Craig Weiss, Ph.D.

Research Professor, Department of Neuroscience

My research interests are centered about a systems approach to the study of learning and memory in adult and aging mammalian systems. I use a multidisciplinary approach to try and answer the question of how memories are created and stored, and affected by the aging process. The learning paradigm I most often use in addressing these questions is eyeblink conditioning. This is a Pavlovian classical conditioning paradigm in which we typically pair a tone with a puff of air to the eye in order to study the mechanisms that mediate the conditioned blink. The techniques I use in addressing this question are: behavior, multichannel single neuron recording, lesions, neuronal tract tracing, behavioral pharmacology and functional magnetic resonance imaging (fMRI).

As a graduate student of John Disterhoft I examined the abducens nucleus and accessory abducens nucleus to study the final motor output of the system. Then as a student of Jim Houk and Alan Gibson, I examined interactions of the inferior olivary nucleus (which transmits signals about the airpuff to the cerebellum) and the red nucleus (which transmits signals from the cerebellum to premotor and motor neurons).

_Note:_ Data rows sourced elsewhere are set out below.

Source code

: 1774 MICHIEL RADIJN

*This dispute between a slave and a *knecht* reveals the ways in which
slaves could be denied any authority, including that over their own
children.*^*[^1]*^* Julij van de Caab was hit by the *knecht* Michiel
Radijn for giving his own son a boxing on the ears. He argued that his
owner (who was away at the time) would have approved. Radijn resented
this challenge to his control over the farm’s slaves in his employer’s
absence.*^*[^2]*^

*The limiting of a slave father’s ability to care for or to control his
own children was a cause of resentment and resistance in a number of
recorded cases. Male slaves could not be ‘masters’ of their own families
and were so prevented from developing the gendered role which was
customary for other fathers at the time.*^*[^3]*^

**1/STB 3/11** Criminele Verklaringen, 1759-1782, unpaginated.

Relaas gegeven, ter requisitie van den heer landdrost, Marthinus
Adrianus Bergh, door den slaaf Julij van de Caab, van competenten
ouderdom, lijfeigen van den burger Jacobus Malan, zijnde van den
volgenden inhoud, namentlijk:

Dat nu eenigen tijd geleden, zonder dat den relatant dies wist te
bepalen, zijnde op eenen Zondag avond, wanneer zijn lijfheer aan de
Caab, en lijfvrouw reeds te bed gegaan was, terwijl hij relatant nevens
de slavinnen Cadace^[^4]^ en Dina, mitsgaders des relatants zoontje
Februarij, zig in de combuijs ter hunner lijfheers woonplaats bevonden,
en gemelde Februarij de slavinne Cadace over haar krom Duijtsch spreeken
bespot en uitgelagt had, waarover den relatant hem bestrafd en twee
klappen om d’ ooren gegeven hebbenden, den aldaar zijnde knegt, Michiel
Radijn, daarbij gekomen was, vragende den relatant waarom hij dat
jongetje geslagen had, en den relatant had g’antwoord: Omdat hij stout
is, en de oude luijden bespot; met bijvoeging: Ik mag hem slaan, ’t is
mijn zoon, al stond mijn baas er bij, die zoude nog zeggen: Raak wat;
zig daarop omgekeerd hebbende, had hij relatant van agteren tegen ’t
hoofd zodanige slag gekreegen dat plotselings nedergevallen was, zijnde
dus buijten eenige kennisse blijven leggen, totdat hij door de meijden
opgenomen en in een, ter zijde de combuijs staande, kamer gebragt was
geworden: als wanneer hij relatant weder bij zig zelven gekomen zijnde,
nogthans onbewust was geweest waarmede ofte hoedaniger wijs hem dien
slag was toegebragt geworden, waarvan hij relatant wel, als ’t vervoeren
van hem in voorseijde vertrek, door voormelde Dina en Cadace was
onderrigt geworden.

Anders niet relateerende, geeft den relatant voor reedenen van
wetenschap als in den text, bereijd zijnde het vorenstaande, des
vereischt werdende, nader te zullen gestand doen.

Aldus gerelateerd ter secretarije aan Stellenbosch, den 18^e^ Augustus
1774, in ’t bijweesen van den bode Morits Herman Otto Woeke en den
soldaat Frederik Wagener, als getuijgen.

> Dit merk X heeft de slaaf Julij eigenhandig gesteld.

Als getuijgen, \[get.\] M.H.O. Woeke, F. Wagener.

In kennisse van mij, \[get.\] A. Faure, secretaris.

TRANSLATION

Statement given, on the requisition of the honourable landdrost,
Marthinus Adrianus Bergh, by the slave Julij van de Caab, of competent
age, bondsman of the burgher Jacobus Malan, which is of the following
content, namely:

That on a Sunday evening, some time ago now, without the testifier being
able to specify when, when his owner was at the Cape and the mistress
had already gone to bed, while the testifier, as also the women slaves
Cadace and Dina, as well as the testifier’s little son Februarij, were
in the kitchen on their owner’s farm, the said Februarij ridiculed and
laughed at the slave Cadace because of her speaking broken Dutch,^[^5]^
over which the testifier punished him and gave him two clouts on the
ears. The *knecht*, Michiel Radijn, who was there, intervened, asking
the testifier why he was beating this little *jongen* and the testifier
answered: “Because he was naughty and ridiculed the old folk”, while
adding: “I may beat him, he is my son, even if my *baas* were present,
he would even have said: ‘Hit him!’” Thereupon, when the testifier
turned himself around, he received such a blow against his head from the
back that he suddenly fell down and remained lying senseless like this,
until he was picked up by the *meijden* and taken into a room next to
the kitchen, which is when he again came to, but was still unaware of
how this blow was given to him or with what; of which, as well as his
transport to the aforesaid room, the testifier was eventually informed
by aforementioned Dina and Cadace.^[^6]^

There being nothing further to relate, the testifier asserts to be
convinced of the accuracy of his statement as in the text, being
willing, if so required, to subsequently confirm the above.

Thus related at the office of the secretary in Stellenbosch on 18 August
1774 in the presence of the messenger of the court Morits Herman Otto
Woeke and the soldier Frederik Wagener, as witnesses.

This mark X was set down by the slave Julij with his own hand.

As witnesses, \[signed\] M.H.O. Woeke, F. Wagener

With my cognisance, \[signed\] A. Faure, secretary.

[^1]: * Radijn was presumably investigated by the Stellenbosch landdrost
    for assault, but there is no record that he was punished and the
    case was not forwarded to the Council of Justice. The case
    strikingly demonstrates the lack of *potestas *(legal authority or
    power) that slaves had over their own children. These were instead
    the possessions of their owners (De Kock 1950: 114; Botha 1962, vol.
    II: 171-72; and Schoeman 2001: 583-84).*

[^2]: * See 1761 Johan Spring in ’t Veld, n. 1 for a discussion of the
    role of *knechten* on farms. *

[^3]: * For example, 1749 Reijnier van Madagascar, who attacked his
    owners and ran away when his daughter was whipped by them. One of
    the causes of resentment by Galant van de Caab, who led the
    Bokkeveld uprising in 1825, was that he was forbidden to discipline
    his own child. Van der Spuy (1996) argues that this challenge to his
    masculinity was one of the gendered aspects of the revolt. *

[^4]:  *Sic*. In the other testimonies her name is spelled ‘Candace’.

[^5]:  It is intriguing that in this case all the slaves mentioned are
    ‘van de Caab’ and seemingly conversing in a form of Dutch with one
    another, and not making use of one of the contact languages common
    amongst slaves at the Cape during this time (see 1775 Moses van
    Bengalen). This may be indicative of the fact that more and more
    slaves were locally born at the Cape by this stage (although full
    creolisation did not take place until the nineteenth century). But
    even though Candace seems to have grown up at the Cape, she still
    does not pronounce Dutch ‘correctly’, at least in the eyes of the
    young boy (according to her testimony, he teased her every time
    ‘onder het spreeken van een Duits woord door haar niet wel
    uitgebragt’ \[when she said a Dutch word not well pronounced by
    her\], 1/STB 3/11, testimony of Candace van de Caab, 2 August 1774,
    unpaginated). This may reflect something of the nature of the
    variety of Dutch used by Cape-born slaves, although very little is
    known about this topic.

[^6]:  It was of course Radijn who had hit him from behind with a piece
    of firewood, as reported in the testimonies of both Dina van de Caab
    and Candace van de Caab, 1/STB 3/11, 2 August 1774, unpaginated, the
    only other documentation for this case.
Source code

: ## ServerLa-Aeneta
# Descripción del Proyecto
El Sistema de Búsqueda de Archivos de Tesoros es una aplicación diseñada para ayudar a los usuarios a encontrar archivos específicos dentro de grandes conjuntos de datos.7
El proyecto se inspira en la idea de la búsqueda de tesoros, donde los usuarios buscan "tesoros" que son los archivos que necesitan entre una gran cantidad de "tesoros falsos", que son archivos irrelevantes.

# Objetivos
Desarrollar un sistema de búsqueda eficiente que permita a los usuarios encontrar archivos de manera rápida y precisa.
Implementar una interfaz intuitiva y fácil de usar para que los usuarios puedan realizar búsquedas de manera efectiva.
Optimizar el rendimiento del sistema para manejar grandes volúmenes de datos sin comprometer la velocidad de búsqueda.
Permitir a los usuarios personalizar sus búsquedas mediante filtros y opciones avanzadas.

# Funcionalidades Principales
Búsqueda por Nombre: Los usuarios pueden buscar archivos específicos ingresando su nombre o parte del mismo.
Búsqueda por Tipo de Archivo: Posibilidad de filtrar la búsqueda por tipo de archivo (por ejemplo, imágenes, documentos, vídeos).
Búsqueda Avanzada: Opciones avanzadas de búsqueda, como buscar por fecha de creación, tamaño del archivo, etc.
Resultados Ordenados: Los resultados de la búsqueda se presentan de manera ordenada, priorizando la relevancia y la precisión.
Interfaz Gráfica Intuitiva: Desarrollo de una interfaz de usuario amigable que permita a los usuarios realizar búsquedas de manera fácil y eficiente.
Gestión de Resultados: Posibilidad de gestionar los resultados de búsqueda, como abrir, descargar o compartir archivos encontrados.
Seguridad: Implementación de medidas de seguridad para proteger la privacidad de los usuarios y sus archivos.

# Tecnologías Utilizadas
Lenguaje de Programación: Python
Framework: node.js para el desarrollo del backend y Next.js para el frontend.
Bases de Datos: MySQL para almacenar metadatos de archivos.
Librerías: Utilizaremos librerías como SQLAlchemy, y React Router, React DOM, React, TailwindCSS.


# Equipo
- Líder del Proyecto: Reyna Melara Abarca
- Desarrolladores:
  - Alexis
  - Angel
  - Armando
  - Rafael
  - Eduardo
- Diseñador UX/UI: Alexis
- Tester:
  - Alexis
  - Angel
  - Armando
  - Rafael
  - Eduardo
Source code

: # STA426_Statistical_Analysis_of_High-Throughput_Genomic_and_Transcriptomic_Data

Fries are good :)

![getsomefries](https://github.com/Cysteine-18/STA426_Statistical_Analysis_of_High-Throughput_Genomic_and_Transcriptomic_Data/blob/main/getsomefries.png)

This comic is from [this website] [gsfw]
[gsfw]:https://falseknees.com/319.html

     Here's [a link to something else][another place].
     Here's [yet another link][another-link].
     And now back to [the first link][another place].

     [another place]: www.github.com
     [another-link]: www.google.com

As a post-doctoral student in Richard Thompson’s laboratory I examined the physiology of cerebellar Purkinje cells during eyeblink conditioning, and I developed an interest in the effects of age on learning and memory. I utilized eyeblink conditioning in freely moving rats to confirm previous reports (in rabbits and humans) of a progressive age-related deficit. I also demonstrated important differences among strains of rats, and that certain forms of stress can actually facilitate learning.

Currently my interests are divided among several areas that are similar to those of my colleague and collaborator John Disterhoft. These include examining interactions between the prefrontal cortex and thalamus and the effects of hippocampal-cerebellar interactions during learning and aging, pharmacological facilitation of learning in aging subjects, imaging of the learning pathways with fMRI, and using eyeblink conditioning in mice to characterize different knockout and transgenic animals.  I am also the Director of the Northwestern University Behavioral Phenotyping Core (NU BPC) which exists to help others screen their mice or rats for behavioral changes due to aging or treatments such as genetic or pharmacological manipulations.